120/私が終わる頃

 志麻は目を覚ますと、自分の上には壊れた世界が広がっていた。機構物、構築されたものの残骸が、自分の周囲に散乱している。いつか見た光景。今度の、それらの壊れてしまったものは、自分が生み出したガンディーラ、元をたどれば愛護大橋の残骸であると、少し遅れて気が付いた。


 下半身に重い残骸が乗っていて、物理的な身体能力では動けない。遠く空を見ると、大巨神に捉えられたアスミの姿があった。


「リ、エンゲージメント」


 もう僅かも残っていない最後の意志力で口を動かす。自身の上に乗っている機構物の残骸をもう一度再構成して取り除こうとしたのだ。


 しかし、本質能力エッセンテティアは発動しなかった。


 その事態に対して、どこかで志麻は納得してしまう。自分にまつわる全てが「途切れた」という感覚が腑に落ちる。


(ガンディーラ、大暴れさせちゃったしな)


 オントロジカについて、自分はまだよく知らないようだ。だが、この地に集積しているオントロジカから、自分に割り当てられた分は終わったのだと理解できた。オントロジカが奇跡を起こす源のようなものだとしたら、自分が守人としてその力を使って能力をふるってきた分、どこかの誰かに奇跡が割り当てられないことを意味していた。その奇跡の力を使って人々を守るために戦うのならばともかく、一時とはいえ破滅の意志に任せて、あるいは街ごと焼き払おうとまで思ってしまっていた。自分なんて人間に割り当てられた奇跡の分量はとっくに終わっていると考えるのが妥当だった。


(報い、か)


 志麻は空に向かって手を伸ばした。体も動かず、能力も行使できない。あと、自分にできるのはそれだけだったから。暗闇の中で光を求める生物の本能のように。掌の先の空にはアスミという光があった。
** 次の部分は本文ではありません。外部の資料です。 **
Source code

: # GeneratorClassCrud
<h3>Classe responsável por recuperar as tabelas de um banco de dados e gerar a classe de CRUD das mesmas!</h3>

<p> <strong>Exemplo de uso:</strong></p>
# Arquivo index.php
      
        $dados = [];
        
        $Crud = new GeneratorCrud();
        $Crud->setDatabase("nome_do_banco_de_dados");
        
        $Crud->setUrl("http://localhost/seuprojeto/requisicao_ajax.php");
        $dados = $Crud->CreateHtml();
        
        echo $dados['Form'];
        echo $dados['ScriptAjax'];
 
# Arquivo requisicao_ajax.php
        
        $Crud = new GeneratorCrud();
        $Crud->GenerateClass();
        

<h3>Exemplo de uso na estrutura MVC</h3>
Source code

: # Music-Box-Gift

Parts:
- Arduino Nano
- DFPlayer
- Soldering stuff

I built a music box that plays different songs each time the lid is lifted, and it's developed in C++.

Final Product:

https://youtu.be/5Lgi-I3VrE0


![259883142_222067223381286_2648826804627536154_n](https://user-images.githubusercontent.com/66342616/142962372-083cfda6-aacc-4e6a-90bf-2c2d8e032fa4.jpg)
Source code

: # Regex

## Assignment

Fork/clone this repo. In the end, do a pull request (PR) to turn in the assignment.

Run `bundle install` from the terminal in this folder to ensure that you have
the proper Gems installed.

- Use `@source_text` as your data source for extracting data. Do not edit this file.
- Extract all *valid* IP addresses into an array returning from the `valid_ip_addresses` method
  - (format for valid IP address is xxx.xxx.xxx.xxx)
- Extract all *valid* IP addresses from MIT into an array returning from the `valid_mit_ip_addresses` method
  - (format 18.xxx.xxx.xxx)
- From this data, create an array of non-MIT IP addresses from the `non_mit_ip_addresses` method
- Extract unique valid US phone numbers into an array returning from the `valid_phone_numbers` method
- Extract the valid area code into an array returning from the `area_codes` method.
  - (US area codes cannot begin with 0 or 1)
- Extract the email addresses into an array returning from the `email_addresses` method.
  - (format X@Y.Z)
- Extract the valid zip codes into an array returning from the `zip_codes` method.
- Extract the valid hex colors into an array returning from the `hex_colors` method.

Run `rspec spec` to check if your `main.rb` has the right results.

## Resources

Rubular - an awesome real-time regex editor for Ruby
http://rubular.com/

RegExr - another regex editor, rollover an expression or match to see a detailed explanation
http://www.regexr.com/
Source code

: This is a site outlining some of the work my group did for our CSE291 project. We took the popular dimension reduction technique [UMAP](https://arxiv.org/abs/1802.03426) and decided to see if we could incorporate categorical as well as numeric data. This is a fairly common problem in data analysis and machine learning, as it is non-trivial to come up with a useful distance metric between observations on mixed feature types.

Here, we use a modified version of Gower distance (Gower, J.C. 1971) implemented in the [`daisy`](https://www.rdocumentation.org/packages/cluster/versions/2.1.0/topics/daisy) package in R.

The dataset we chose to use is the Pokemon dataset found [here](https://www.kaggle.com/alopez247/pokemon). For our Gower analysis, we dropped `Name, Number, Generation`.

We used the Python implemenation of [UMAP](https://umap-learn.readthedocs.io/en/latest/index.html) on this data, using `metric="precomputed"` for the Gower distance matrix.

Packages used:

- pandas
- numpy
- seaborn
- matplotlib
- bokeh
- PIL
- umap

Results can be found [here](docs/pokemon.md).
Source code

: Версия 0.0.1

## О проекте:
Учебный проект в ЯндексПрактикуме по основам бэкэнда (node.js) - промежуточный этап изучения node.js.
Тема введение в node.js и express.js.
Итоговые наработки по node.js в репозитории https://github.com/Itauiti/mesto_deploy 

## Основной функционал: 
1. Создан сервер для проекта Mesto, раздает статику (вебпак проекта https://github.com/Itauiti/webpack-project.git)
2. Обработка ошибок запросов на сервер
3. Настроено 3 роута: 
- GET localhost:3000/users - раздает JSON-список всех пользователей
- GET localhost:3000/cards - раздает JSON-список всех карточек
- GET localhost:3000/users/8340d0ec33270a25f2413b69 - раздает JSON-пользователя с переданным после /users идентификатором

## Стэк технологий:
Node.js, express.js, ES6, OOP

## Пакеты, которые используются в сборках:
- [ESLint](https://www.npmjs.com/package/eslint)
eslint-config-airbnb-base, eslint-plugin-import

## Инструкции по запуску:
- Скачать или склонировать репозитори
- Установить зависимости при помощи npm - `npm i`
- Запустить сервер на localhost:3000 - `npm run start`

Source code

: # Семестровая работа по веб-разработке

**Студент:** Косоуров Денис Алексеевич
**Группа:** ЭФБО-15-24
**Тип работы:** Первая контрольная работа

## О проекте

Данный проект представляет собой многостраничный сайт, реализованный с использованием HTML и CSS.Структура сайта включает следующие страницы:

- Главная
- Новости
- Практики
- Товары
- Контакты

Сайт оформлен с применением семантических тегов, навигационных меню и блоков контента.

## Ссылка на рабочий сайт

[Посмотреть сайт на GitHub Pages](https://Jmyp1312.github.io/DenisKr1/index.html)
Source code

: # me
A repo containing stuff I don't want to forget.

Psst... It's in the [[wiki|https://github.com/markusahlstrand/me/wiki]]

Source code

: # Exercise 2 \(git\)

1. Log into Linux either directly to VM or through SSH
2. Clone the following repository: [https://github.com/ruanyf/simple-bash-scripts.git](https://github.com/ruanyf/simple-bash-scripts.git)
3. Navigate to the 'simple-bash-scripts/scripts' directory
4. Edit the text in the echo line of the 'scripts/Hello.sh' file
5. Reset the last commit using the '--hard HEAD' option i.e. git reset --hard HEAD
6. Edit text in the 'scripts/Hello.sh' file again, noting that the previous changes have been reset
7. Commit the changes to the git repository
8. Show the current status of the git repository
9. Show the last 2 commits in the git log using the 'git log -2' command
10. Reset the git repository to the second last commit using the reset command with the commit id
(でもせめて、アスミは助けたかった。アスミを悪く言われたのは許せなかった。でも私はどこかやっぱりバカで。本当に、ゴメンね)


 大巨神の握力の前に、間もなくアスミという志麻にとっての光も消えてしまう。


 どちらが先かは分からないけれど、やがて志麻にもトドメの鉄槌が振り下ろされるだろう。自分の命も最後かという段になって、志麻の脳裏からは、あらゆる表層的な装飾や余剰は消え去っていた。こういう時、最後に残る想念は、友達のこととか、それくらいなんだって、どこか他人ごとのように志麻は考えていた。